> [Directions for this task]
Those lines of the records that contain "results" are to be located and copied.

> [Dataset records]
################

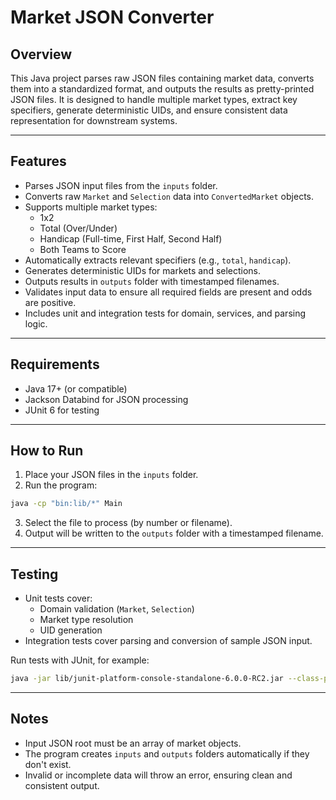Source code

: # Market JSON Converter

## Overview
This Java project parses raw JSON files containing market data, converts them into a standardized format, and outputs the results as pretty-printed JSON files. It is designed to handle multiple market types, extract key specifiers, generate deterministic UIDs, and ensure consistent data representation for downstream systems.

---

## Features
- Parses JSON input files from the `inputs` folder.
- Converts raw `Market` and `Selection` data into `ConvertedMarket` objects.
- Supports multiple market types:
  - 1x2
  - Total (Over/Under)
  - Handicap (Full-time, First Half, Second Half)
  - Both Teams to Score
- Automatically extracts relevant specifiers (e.g., `total`, `handicap`).
- Generates deterministic UIDs for markets and selections.
- Outputs results in `outputs` folder with timestamped filenames.
- Validates input data to ensure all required fields are present and odds are positive.
- Includes unit and integration tests for domain, services, and parsing logic.

---

## Requirements
- Java 17+ (or compatible)
- Jackson Databind for JSON processing
- JUnit 6 for testing

---

## How to Run

1. Place your JSON files in the `inputs` folder.
2. Run the program: 
```bash
java -cp "bin:lib/*" Main
```
3. Select the file to process (by number or filename).
4. Output will be written to the `outputs` folder with a timestamped filename.

---

## Testing

- Unit tests cover:
  - Domain validation (`Market`, `Selection`)
  - Market type resolution
  - UID generation
- Integration tests cover parsing and conversion of sample JSON input.

Run tests with JUnit, for example: 

```bash
java -jar lib/junit-platform-console-standalone-6.0.0-RC2.jar --class-path bin --scan-class-path
```
---

## Notes
- Input JSON root must be an array of market objects.
- The program creates `inputs` and `outputs` folders automatically if they don't exist.
- Invalid or incomplete data will throw an error, ensuring clean and consistent output.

################

> [Task response]
This Java project parses raw JSON files containing market data, converts them into a standardized format, and outputs the results as pretty-printed JSON files. It is designed to handle multiple market types, extract key specifiers, generate deterministic UIDs, and ensure consistent data representation for downstream systems.
- Outputs results in `outputs` folder with timestamped filenames.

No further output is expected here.